OPINION: Make more crimes DNA-eligible
Sean M. Byrne is acting commissioner of the state Division of Criminal Justice Services.
The indictment of Francisco Acevedo last week for the murders of three women in Yonkers decades ago, is yet another striking example of how DNA technology has revolutionized criminal justice and enabled law enforcement to pursue even the coldest of cold cases.
But there is a sometimes fatal flaw in New York's DNA law. Currently, law enforcement agencies and courts in the state are permitted to collect DNA from only 46 percent of the individuals convicted of penal law offenses. There is still a multitude of crimes, ranging from all non-penal law crimes to dozens of penal crimes, such as an arson count or providing prisoners with contraband, for which the convicted individual does not have to supply a DNA sample.
That means that criminals who would otherwise be incarcerated are free to commit additional crimes and injure or kill more people. And they are doing just that.
Take Raymon McGill in Albany.
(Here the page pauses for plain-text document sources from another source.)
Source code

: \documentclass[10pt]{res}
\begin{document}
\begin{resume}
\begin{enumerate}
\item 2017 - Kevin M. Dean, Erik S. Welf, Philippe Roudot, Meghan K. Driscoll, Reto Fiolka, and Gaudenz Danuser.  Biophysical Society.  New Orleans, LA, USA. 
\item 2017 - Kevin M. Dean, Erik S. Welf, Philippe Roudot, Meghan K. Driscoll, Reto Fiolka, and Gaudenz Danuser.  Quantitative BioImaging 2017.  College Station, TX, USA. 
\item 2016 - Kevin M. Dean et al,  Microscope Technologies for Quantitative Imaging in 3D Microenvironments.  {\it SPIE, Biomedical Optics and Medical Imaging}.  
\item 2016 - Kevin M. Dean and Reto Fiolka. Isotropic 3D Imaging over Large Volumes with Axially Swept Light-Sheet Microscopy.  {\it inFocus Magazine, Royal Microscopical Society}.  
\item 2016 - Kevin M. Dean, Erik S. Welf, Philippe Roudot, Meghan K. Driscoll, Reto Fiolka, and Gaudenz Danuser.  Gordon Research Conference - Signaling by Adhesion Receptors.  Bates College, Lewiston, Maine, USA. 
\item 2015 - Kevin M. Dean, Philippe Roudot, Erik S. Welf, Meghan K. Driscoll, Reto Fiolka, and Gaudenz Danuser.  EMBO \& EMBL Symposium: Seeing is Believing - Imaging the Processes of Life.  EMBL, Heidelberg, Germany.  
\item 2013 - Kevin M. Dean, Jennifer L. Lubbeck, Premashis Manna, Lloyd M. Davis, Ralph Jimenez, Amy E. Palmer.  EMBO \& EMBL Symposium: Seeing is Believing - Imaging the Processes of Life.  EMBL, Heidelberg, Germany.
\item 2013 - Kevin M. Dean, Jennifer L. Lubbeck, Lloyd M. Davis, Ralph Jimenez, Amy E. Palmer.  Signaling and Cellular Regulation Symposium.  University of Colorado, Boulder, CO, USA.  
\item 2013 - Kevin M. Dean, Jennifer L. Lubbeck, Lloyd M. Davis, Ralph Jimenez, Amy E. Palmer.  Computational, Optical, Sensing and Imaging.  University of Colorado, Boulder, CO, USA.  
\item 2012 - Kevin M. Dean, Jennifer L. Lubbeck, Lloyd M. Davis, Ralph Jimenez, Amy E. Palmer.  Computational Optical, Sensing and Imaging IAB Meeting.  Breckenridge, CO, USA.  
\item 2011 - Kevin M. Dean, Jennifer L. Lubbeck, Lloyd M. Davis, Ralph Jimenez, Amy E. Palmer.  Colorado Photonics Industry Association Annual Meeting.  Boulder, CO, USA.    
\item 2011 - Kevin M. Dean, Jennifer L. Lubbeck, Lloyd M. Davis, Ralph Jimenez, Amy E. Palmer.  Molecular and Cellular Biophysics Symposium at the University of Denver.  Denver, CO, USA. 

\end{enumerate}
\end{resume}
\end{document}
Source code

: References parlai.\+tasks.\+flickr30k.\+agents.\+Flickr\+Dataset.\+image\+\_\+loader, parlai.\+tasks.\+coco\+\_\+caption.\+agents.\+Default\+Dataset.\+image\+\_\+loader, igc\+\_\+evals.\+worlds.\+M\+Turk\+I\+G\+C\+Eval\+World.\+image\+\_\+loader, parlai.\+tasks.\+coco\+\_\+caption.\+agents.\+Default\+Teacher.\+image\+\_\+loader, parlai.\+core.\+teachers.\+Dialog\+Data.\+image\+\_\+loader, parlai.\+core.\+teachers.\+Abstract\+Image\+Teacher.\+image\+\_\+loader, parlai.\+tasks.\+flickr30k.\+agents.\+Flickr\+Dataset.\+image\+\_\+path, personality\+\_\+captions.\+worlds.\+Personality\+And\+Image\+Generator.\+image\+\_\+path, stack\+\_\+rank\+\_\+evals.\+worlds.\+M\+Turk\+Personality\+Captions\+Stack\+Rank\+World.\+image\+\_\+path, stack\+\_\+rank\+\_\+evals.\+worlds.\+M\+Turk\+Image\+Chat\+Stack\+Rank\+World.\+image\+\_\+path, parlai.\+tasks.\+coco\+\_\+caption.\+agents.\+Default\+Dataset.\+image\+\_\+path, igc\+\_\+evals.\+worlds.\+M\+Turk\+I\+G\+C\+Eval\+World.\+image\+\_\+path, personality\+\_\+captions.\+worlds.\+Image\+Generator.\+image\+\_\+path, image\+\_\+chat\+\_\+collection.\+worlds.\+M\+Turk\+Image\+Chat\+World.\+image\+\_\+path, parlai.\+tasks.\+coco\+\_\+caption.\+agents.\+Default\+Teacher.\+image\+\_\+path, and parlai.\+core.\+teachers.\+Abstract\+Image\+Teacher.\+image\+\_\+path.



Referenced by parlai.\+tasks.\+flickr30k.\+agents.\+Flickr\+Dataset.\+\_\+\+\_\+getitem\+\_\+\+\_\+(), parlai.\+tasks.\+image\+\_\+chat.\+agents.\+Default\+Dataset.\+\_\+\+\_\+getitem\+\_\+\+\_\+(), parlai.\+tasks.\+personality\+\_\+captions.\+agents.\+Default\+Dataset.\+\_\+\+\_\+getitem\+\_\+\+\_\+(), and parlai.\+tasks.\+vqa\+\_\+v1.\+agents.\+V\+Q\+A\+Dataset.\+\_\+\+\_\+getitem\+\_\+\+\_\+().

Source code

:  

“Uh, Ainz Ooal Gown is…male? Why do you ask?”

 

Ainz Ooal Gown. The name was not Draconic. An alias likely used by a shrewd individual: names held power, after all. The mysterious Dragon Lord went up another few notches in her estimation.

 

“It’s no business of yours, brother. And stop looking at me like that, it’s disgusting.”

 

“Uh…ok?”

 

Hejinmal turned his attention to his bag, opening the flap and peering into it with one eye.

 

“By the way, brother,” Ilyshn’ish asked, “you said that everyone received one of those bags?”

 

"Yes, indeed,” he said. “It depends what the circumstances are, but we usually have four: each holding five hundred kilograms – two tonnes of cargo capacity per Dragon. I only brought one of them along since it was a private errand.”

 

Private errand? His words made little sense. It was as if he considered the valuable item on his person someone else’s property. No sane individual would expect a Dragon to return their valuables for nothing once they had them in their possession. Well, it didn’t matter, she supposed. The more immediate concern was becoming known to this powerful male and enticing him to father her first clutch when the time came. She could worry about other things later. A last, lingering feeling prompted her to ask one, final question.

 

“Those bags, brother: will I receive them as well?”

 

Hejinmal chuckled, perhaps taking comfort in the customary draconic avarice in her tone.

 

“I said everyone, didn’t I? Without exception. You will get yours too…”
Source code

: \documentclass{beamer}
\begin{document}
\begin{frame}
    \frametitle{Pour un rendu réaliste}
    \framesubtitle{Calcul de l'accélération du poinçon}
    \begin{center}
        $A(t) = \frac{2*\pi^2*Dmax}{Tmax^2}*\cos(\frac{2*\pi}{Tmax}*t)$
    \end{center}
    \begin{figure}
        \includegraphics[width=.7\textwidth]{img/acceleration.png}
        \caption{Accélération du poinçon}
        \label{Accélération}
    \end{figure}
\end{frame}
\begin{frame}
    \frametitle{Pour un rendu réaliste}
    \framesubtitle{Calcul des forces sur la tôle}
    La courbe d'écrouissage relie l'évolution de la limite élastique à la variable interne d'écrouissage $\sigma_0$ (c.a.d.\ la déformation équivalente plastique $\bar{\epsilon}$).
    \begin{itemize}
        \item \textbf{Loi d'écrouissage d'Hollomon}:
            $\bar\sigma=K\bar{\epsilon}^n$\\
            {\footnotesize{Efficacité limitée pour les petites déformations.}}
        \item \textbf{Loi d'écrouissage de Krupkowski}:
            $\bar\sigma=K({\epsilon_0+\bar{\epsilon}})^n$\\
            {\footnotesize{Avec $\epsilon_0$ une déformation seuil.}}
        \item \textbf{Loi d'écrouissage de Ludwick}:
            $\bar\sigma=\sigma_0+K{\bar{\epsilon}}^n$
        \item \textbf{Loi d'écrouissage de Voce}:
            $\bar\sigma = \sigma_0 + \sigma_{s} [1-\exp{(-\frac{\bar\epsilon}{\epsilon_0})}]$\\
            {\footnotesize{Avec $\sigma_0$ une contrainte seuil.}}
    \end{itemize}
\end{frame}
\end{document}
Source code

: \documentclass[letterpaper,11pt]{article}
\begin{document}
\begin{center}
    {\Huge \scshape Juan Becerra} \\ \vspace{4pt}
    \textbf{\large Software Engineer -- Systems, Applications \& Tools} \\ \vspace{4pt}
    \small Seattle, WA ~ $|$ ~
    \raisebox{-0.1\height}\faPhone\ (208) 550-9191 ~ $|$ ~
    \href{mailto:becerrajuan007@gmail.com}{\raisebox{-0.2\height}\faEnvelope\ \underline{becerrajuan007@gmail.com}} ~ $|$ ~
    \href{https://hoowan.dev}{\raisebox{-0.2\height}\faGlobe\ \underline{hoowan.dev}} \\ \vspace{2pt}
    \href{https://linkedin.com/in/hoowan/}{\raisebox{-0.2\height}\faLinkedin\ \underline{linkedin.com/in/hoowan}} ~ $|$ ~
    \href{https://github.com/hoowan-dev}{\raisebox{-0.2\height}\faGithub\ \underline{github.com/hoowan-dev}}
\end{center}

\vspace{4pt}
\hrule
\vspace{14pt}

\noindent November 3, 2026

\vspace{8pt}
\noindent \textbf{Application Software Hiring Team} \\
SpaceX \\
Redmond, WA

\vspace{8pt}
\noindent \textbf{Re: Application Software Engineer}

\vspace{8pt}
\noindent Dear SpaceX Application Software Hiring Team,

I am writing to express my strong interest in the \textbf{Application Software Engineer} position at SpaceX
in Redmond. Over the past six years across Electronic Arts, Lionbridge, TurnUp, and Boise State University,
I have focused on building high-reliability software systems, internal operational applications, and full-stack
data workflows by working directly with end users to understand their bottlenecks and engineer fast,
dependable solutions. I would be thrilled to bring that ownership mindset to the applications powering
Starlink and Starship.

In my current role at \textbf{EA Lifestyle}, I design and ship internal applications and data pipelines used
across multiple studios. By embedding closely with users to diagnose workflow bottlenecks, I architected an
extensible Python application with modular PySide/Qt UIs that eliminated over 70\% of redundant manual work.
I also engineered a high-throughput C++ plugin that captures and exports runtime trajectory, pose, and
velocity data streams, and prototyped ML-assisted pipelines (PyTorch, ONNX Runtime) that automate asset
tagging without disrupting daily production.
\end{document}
Twice, McGill was convicted of minor crimes (petty larceny in 1999 and misdemeanor drug possession in 2003) that did not require collection of DNA. When he was finally convicted of a DNA-qualifying offense - attempted robbery, in 2005 - he was linked to the rape of an 85-year-old woman in January 2000, the murder of a 50-year-old woman in March 2000, and a second murder, of a 68-year-old man, in January 2004.
Had McGill's DNA been collected and added to the state's databank as a result of the petty larceny conviction, his connection to the January 2000 rape could been discovered before the March 2000 murder, and that crime - as well as the second murder and attempted robbery - could have been prevented.
Even the misdemeanor drug possession charge McGill was convicted of three months before his second murder remains a DNA ineligible offense. Offenders linked to former crimes using the DNA databank had an average of five arrests and four convictions before the DNA-qualifying conviction that finally added them to the database.
So, why are we failing to use a tool that we know will solve crimes and prevent more, as well as exonerate innocent people? Politics.
Gov. David A. Paterson has a bill that would expand the databank to include all penal law crimes and prevent many of these tragedies, and it would do so at a very reasonable cost. But it appears destined to die on the vine, as similar measures do year after year after year. I am aware of no opposition and suspect that if it came to the floor of the Legislature, it would pass in a heartbeat. That, ironically and irrationally, is precisely why it doesn't get done.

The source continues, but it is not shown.